An unchanged copy of each entry below is needed; keep the pictures out of it.

*** DATA TO PROCESS Section Begins ***

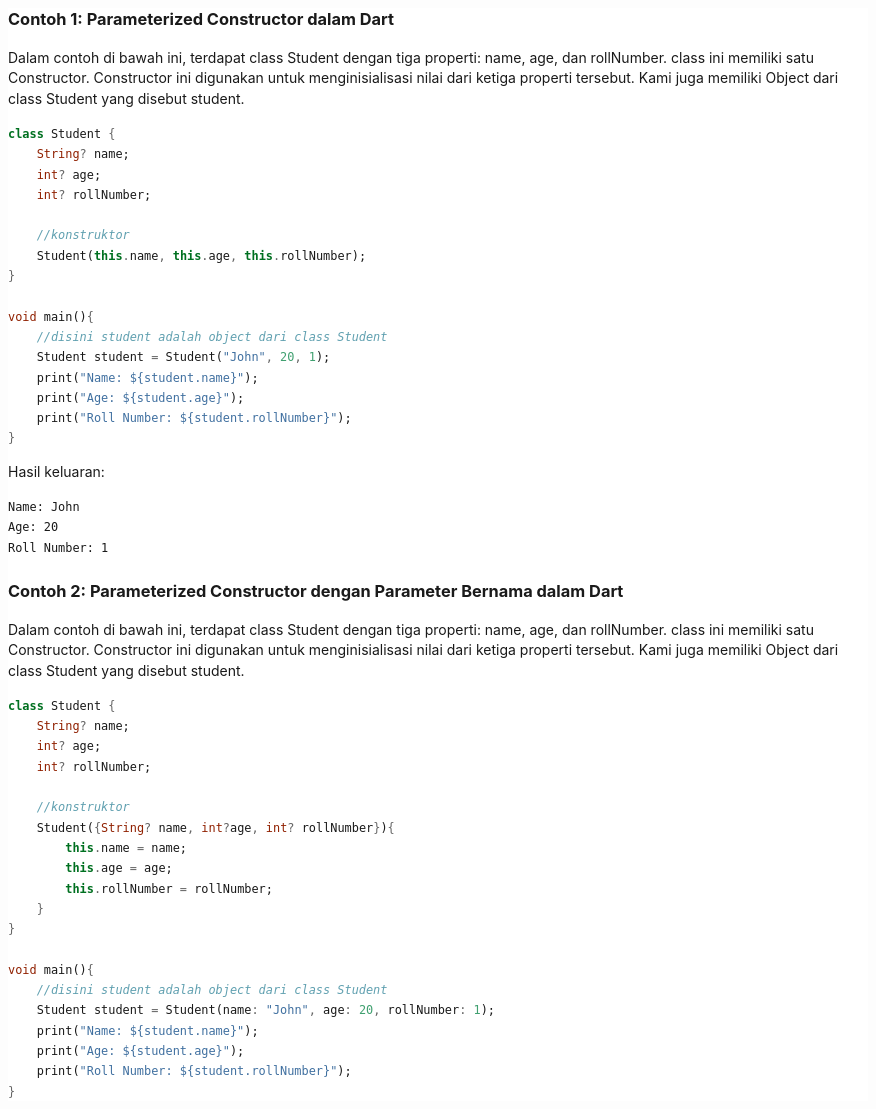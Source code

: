 ### Contoh 1: Parameterized Constructor dalam Dart

Dalam contoh di bawah ini, terdapat class Student dengan tiga properti: name, age, dan rollNumber. class ini memiliki satu Constructor. Constructor ini digunakan untuk menginisialisasi nilai dari ketiga properti tersebut. Kami juga memiliki Object dari class Student yang disebut student.

```dart
class Student {
    String? name;
    int? age;
    int? rollNumber;

    //konstruktor
    Student(this.name, this.age, this.rollNumber);
}

void main(){
    //disini student adalah object dari class Student
    Student student = Student("John", 20, 1);
    print("Name: ${student.name}");
    print("Age: ${student.age}");
    print("Roll Number: ${student.rollNumber}");
}
```

Hasil keluaran:

```bash
Name: John
Age: 20
Roll Number: 1
```

### Contoh 2: Parameterized Constructor dengan Parameter Bernama dalam Dart

Dalam contoh di bawah ini, terdapat class Student dengan tiga properti: name, age, dan rollNumber. class ini memiliki satu Constructor. Constructor ini digunakan untuk menginisialisasi nilai dari ketiga properti tersebut. Kami juga memiliki Object dari class Student yang disebut student.

```dart
class Student {
    String? name;
    int? age;
    int? rollNumber;

    //konstruktor
    Student({String? name, int?age, int? rollNumber}){
        this.name = name;
        this.age = age;
        this.rollNumber = rollNumber;
    }
}

void main(){
    //disini student adalah object dari class Student
    Student student = Student(name: "John", age: 20, rollNumber: 1);
    print("Name: ${student.name}");
    print("Age: ${student.age}");
    print("Roll Number: ${student.rollNumber}");
}
```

*** DATA TO PROCESS Section Ends ***

### YOUR SOLUTION
Source code

: ### Contoh 1: Parameterized Constructor dalam Dart

Dalam contoh di bawah ini, terdapat class Student dengan tiga properti: name, age, dan rollNumber. class ini memiliki satu Constructor. Constructor ini digunakan untuk menginisialisasi nilai dari ketiga properti tersebut. Kami juga memiliki Object dari class Student yang disebut student.

```dart
class Student {
    String? name;
    int? age;
    int? rollNumber;

    //konstruktor
    Student(this.name, this.age, this.rollNumber);
}

void main(){
    //disini student adalah object dari class Student
    Student student = Student("John", 20, 1);
    print("Name: ${student.name}");
    print("Age: ${student.age}");
    print("Roll Number: ${student.rollNumber}");
}
```

Hasil keluaran:

```bash
Name: John
Age: 20
Roll Number: 1
```

### Contoh 2: Parameterized Constructor dengan Parameter Bernama dalam Dart

Dalam contoh di bawah ini, terdapat class Student dengan tiga properti: name, age, dan rollNumber. class ini memiliki satu Constructor. Constructor ini digunakan untuk menginisialisasi nilai dari ketiga properti tersebut. Kami juga memiliki Object dari class Student yang disebut student.

```dart
class Student {
    String? name;
    int? age;
    int? rollNumber;

    //konstruktor
    Student({String? name, int?age, int? rollNumber}){
        this.name = name;
        this.age = age;
        this.rollNumber = rollNumber;
    }
}

void main(){
    //disini student adalah object dari class Student
    Student student = Student(name: "John", age: 20, rollNumber: 1);
    print("Name: ${student.name}");
    print("Age: ${student.age}");
    print("Roll Number: ${student.rollNumber}");
}
```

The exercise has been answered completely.